* ACTIVITY *
Among the following entries, how many lines hold the string "highlight"? State only the number.

* GIVEN RECORDS *
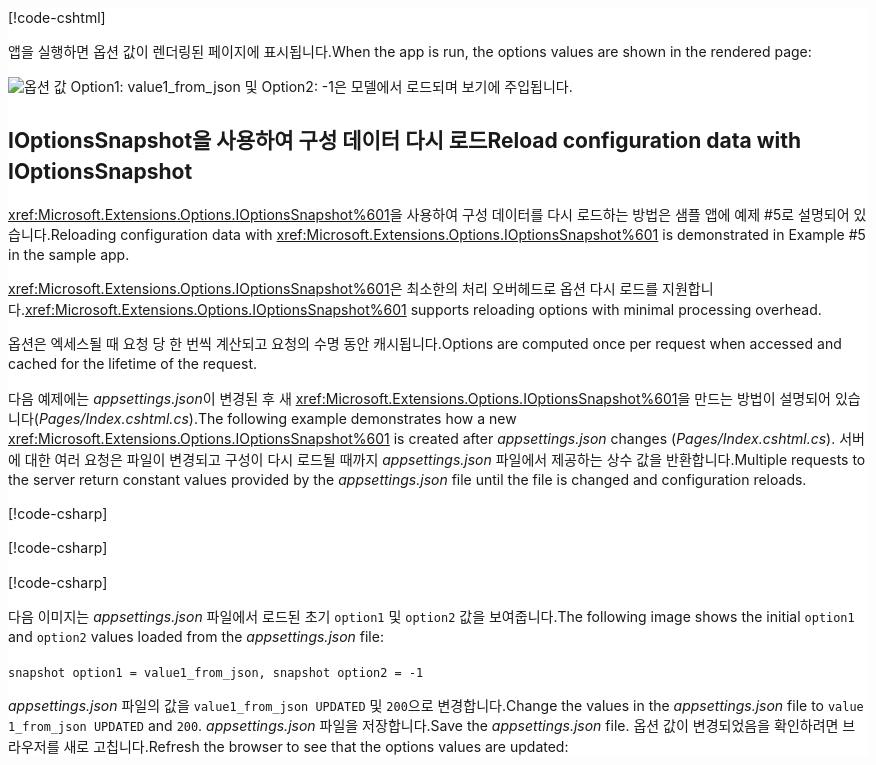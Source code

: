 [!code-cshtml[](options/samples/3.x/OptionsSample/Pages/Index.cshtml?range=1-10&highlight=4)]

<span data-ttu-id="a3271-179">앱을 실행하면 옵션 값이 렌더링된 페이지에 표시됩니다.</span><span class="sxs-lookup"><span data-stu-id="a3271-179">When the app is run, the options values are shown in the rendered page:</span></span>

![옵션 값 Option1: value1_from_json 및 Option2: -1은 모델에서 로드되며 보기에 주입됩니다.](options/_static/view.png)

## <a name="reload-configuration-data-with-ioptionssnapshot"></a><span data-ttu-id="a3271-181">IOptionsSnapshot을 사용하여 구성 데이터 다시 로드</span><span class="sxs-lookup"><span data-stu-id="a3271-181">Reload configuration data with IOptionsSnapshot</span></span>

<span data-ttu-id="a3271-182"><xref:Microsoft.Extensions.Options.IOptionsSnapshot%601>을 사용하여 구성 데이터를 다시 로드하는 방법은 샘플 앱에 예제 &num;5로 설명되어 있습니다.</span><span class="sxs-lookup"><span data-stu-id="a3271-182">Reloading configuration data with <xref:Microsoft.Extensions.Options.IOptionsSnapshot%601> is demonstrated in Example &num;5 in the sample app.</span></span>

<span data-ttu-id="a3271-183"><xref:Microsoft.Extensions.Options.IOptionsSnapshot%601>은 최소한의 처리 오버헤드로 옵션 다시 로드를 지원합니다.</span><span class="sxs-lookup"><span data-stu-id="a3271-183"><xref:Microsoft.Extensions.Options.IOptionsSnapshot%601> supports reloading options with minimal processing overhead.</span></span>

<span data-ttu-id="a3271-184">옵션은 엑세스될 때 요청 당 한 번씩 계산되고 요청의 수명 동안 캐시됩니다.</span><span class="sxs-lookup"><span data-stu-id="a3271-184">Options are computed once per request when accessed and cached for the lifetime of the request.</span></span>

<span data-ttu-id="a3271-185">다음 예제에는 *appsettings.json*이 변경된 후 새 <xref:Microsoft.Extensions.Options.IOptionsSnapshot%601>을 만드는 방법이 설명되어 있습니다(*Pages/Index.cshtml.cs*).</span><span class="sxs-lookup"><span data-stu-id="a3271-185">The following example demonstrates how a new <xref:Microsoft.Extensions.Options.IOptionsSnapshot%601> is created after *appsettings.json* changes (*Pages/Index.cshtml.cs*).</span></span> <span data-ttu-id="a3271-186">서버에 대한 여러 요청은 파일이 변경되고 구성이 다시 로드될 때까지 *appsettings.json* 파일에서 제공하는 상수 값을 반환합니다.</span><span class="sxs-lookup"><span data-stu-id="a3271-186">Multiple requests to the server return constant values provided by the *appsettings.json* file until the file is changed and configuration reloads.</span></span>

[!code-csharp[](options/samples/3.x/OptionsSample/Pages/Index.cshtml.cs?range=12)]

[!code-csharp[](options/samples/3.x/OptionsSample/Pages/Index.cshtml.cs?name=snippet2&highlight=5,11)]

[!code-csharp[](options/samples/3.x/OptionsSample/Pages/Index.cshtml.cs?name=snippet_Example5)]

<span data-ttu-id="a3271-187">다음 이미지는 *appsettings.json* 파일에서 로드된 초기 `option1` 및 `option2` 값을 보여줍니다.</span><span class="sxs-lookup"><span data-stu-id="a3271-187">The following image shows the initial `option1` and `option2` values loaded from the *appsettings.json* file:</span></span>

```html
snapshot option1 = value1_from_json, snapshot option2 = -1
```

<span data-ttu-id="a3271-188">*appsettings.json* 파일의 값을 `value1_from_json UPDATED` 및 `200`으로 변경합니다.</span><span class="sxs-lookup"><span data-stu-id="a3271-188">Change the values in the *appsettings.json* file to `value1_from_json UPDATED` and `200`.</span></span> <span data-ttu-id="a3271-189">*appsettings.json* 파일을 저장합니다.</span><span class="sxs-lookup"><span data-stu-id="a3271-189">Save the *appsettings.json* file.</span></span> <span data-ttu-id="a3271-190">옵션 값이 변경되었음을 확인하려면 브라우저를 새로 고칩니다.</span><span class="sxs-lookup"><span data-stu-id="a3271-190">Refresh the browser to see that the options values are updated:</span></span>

* RESPONSE BOX *
2